____ Extracted entries

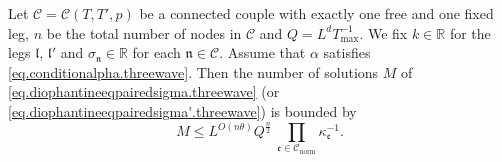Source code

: \begin{prop}\label{prop.counting}
Let $\mathcal{C}=\mathcal{C}(T,T',p)$ be a connected couple with exactly one free and one fixed leg, $n$ be the total number of nodes in $\mathcal{C}$ and $Q=L^{d}T^{-1}_{\text{max}}$. We fix $k\in \mathbb{R}$ for the legs $\mathfrak{l}$, $\mathfrak{l}'$ and $\sigma_{\mathfrak{n}}\in\mathbb{R}$ for each $\mathfrak{n}\in \mathcal{C}$. Assume that $\alpha$ satisfies \eqref{eq.conditionalpha.threewave}. Then the number of solutions $M$ of \eqref{eq.diophantineeqpairedsigma.threewave} (or \eqref{eq.diophantineeqpairedsigma'.threewave}) is bounded by 
\begin{equation}\label{eq.countingbd0.threewave}
M\leq L^{O(n\theta)} Q^{\frac{n}{2}}\ \prod_{\mathfrak{e}\in \mathcal{C}_{\text{norm}}} \kappa^{-1}_{\mathfrak{e}}.
\end{equation}
\end{prop}
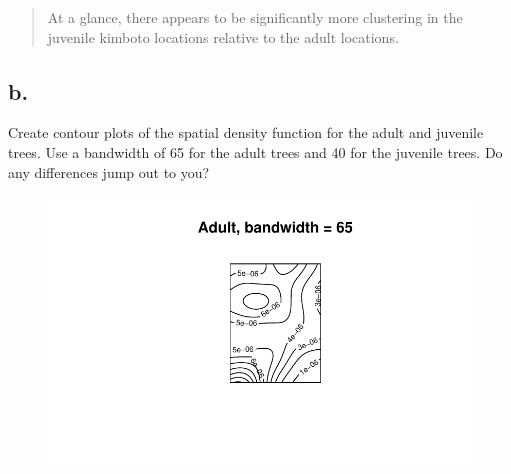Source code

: \documentclass[
  letterpaper,
  DIV=11,
  numbers=noendperiod]{scrartcl}
\newenvironment{Shaded}{\begin{snugshade}}{\end{snugshade}}
\newcommand{\AttributeTok}[1]{\textcolor[rgb]{0.40,0.45,0.13}{#1}}
\newcommand{\CommentTok}[1]{\textcolor[rgb]{0.37,0.37,0.37}{#1}}
\newcommand{\DecValTok}[1]{\textcolor[rgb]{0.68,0.00,0.00}{#1}}
\newcommand{\FunctionTok}[1]{\textcolor[rgb]{0.28,0.35,0.67}{#1}}
\newcommand{\NormalTok}[1]{\textcolor[rgb]{0.00,0.23,0.31}{#1}}
\newcommand{\OtherTok}[1]{\textcolor[rgb]{0.00,0.23,0.31}{#1}}
\newcommand{\SpecialCharTok}[1]{\textcolor[rgb]{0.37,0.37,0.37}{#1}}
\newcommand{\StringTok}[1]{\textcolor[rgb]{0.13,0.47,0.30}{#1}}
\begin{document}
\begin{quote}
At a glance, there appears to be significantly more clustering in the
juvenile kimboto locations relative to the adult locations.
\end{quote}

\hypertarget{b.-1}{%
\subsection{b.}\label{b.-1}}

Create contour plots of the spatial density function for the adult and
juvenile trees. Use a bandwidth of 65 for the adult trees and 40 for the
juvenile trees. Do any differences jump out to you?

\begin{Shaded}
\end{Shaded}

\begin{figure}[H]

{\centering \includegraphics{cc-r-kd-hw_files/figure-pdf/unnamed-chunk-10-1.pdf}

}

\end{figure}
\end{document}
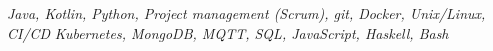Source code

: 
\begin{cvskills}
  \cvskill
    {} %
    {\large \textit{ Java, Kotlin, Python, Project management (Scrum), git, Docker, Unix/Linux, CI/CD}}
  \cvskill
    {}
    {\large \textit{ Kubernetes, MongoDB, MQTT, SQL, JavaScript, Haskell, Bash}} %

\end{cvskills}
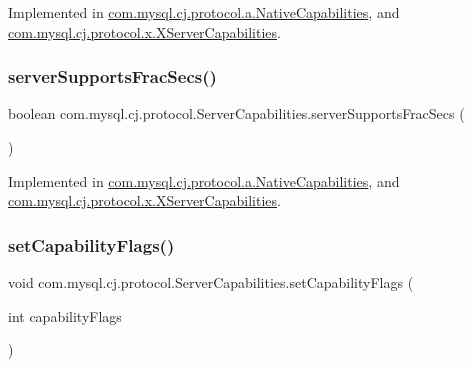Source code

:Implemented in \mbox{\hyperlink{classcom_1_1mysql_1_1cj_1_1protocol_1_1a_1_1_native_capabilities_a8c04f8697fc28a955b4d1aedf4b14ec8}{com.\+mysql.\+cj.\+protocol.\+a.\+Native\+Capabilities}}, and \mbox{\hyperlink{classcom_1_1mysql_1_1cj_1_1protocol_1_1x_1_1_x_server_capabilities_a05220b3f1dcfa896701c99b8f3d400c9}{com.\+mysql.\+cj.\+protocol.\+x.\+X\+Server\+Capabilities}}.

\mbox{\label{interfacecom_1_1mysql_1_1cj_1_1protocol_1_1_server_capabilities_aebc6a8a4326d4af70a1919bb99483524}} 
\subsubsection{\texorpdfstring{server\+Supports\+Frac\+Secs()}{serverSupportsFracSecs()}}
{\footnotesize\ttfamily boolean com.\+mysql.\+cj.\+protocol.\+Server\+Capabilities.\+server\+Supports\+Frac\+Secs (\begin{DoxyParamCaption}{ }\end{DoxyParamCaption})}



Implemented in \mbox{\hyperlink{classcom_1_1mysql_1_1cj_1_1protocol_1_1a_1_1_native_capabilities_af0128d4d52981bef0bab74ac88a57cb7}{com.\+mysql.\+cj.\+protocol.\+a.\+Native\+Capabilities}}, and \mbox{\hyperlink{classcom_1_1mysql_1_1cj_1_1protocol_1_1x_1_1_x_server_capabilities_a4b4c77a7eb2c156a57797a2b810be4e7}{com.\+mysql.\+cj.\+protocol.\+x.\+X\+Server\+Capabilities}}.

\mbox{\label{interfacecom_1_1mysql_1_1cj_1_1protocol_1_1_server_capabilities_ab5da8f1853ad82353d0446b785d98ee2}} 
\subsubsection{\texorpdfstring{set\+Capability\+Flags()}{setCapabilityFlags()}}
{\footnotesize\ttfamily void com.\+mysql.\+cj.\+protocol.\+Server\+Capabilities.\+set\+Capability\+Flags (\begin{DoxyParamCaption}\item[{int}]{capability\+Flags }\end{DoxyParamCaption})}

________

**Work to be completed**
Find and copy every line in the entries above where the string "Capability" occurs.

**Task result**
\subsubsection{\texorpdfstring{set\+Capability\+Flags()}{setCapabilityFlags()}}
{\footnotesize\ttfamily void com.\+mysql.\+cj.\+protocol.\+Server\+Capabilities.\+set\+Capability\+Flags (\begin{DoxyParamCaption}\item[{int}]{capability\+Flags }\end{DoxyParamCaption})}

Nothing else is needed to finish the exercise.